A raíz de la crisis sanitaria ocasionada por el covid-19, han comenzado a circular ofertas de trabajo en las que se exige, como requisito “preferible” o “indispensable” que las personas que quieran acceder a estos empleos sean inmunes al coronavirus, es decir, que cuenten con pasaporte de inmunidad.

Por otro lado, muchos demandantes de empleo, están comenzando a incluir en sus solicitudes el dato de que no son personas de riesgo ya que tienen anticuerpos del virus.

También, el Gobierno de la Comunidad de Madrid ha anunciado que pondrá en marcha una ‘cartilla COVID’, para que los ciudadanos que hayan pasado la enfermedad y tengan anticuerpos o se hayan realizado la prueba PCR, tengan registrada esa información. Según el Ejecutivo madrileño, con esa cartilla se demostraría quiénes no pueden contagiar ni ser contagiados y regresar a una cierta normalidad, evitando confinamientos, pudiendo acceder a gimnasios, museos, cines o a cualquier recinto cerrado. Finalmente, se ha dado marcha atrás y la ‘cartilla COVID’ quedará finalmente como un registro de pacientes con PCR y será de uso sanitario.

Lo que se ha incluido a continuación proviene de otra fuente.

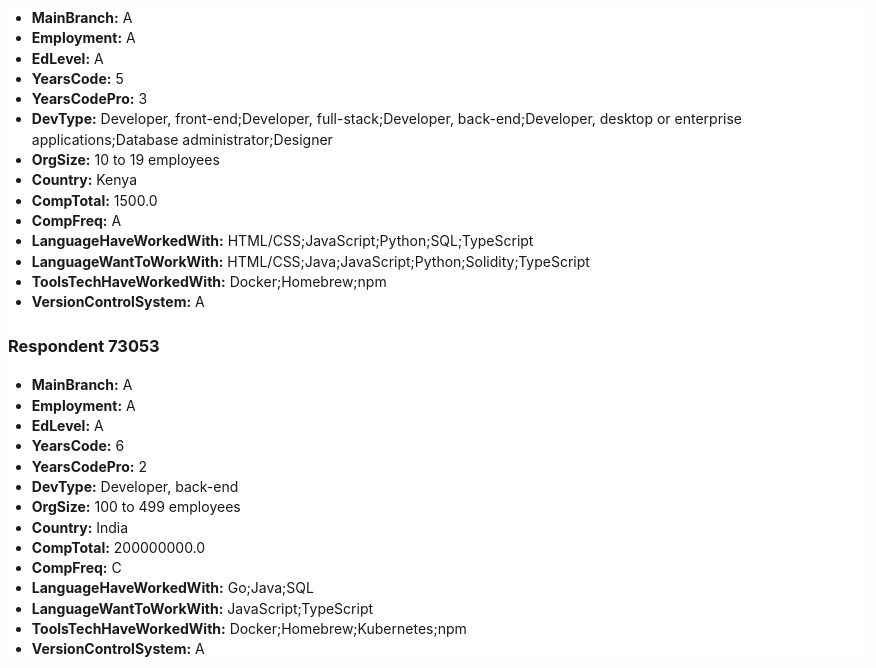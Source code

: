 - **MainBranch:** A
- **Employment:** A
- **EdLevel:** A
- **YearsCode:** 5
- **YearsCodePro:** 3
- **DevType:** Developer, front-end;Developer, full-stack;Developer, back-end;Developer, desktop or enterprise applications;Database administrator;Designer
- **OrgSize:** 10 to 19 employees
- **Country:** Kenya
- **CompTotal:** 1500.0
- **CompFreq:** A
- **LanguageHaveWorkedWith:** HTML/CSS;JavaScript;Python;SQL;TypeScript
- **LanguageWantToWorkWith:** HTML/CSS;Java;JavaScript;Python;Solidity;TypeScript
- **ToolsTechHaveWorkedWith:** Docker;Homebrew;npm
- **VersionControlSystem:** A

### Respondent 73053

- **MainBranch:** A
- **Employment:** A
- **EdLevel:** A
- **YearsCode:** 6
- **YearsCodePro:** 2
- **DevType:** Developer, back-end
- **OrgSize:** 100 to 499 employees
- **Country:** India
- **CompTotal:** 200000000.0
- **CompFreq:** C
- **LanguageHaveWorkedWith:** Go;Java;SQL
- **LanguageWantToWorkWith:** JavaScript;TypeScript
- **ToolsTechHaveWorkedWith:** Docker;Homebrew;Kubernetes;npm
- **VersionControlSystem:** A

Al margen de la incertidumbre a nivel médico que puede ocasionar esta situación, puesto que no hay elementos que prueben con certeza durante cuánto tiempo esos anticuerpos son efectivos (en el supuesto de que se tengan), no podemos obviar que esta exigencia de seroprevalencia es discriminatoria y la solicitud de una especie de “pasaporte de inmunidad” o de un “DNI inmunológico” por parte de los empleadores es invasiva, salvo en los casos en los que sea estrictamente necesario, como sucede con los profesionales de la sanidad.